Blood Pressure: We cannot say that blood pressure affects maximum achieved heart rate (p = 0.07).
Cholesterol: If the serum cholesterol of a patient increases by one mm/dl, then the maximum achieved heart rate increases by 0.04 beats per minute on average, assuming all other variables remain unchanged (p = 0.003).
Gender: Given the values of all other variables, females have on average 7 beats per minute higher maximum achieved heart rate than males (p = 0.01), assuming all other variables remain unchanged.
HeartDisease: Given the values of all other variables, patients with heart disease have on average 10.8 beats per minute lower maximum achieved heart rate than patients without heart disease. (p < 0.001), assuming all other variables remain unchanged.
Chest pain type:
-ATA: We cannot say that atypical angina chest pain has any effect on maximum achieved heart rate (p = 0.07).

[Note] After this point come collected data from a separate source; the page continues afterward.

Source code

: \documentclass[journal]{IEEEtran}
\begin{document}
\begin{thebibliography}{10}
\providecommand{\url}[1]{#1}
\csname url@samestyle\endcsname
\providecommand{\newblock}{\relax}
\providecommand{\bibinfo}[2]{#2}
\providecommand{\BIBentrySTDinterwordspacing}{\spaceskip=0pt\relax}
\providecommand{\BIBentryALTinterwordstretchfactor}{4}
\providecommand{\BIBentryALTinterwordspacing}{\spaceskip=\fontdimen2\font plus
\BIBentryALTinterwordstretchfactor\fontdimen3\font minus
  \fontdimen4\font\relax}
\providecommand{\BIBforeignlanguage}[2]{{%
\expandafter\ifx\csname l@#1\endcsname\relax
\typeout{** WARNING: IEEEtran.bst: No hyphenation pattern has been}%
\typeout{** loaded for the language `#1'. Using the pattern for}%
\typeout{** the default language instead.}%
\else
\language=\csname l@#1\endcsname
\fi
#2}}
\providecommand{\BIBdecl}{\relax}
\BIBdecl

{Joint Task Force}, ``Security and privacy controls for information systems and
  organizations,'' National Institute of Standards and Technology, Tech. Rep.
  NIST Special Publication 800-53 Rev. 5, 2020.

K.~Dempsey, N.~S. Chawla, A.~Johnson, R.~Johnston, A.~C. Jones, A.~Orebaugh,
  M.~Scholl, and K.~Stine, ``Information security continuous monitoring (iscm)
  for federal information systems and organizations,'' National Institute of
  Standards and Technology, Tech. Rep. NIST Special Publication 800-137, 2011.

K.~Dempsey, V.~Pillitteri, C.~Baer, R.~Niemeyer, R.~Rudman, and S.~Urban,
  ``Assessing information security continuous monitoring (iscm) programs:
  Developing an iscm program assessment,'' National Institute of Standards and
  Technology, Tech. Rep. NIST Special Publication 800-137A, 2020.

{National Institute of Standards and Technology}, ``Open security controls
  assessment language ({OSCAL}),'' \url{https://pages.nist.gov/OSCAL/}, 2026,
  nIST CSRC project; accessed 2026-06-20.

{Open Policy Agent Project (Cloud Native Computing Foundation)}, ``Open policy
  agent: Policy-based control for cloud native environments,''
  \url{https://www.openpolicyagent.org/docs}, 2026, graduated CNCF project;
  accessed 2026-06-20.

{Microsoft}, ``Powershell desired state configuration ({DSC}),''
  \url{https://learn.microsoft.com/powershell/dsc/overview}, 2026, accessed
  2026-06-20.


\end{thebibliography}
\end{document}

-NAP: Given the values of all other variables, patients with non-anginal chest pain have on average 10.4 beats per minute higher maximum achieved heart rate than patients that are asymptomatic. (p < 0.001), assuming all other variables remain unchanged.
-TA: Given the values of all other variables, patients with typical angina chest pain have on average 10.6 beats per minute higher maximum achieved heart rate than patients that are asymptomatic. (p < 0.001), assuming all other variables remain unchanged.
ChestPain: chest pain type - TA = Typical Angina - ATA = Atypical Angina - NAP = Non-Anginal Pain - ASY = Asymptomatic
Multiple R-squared= 0.4072 –> 40.72 % of variability of the dependent variable maximum heart rate achieved is explained by the variability of the 6 explanatory variables in the model.
F-statistic:
H0: ρ2 (rho squared) = 0
H1: ρ2 > 0
We can reject H0 at p < 0.001 –> There is some relationship between the dependent and at least one explanatory variable.
sqrt(summary(fit2)$r.squared)
## [1] 0.6284874
Linear relationship between maximum heart rate achieved and all 6 explanatory variables is semistrong (0.3 < 0.64 < 0.7).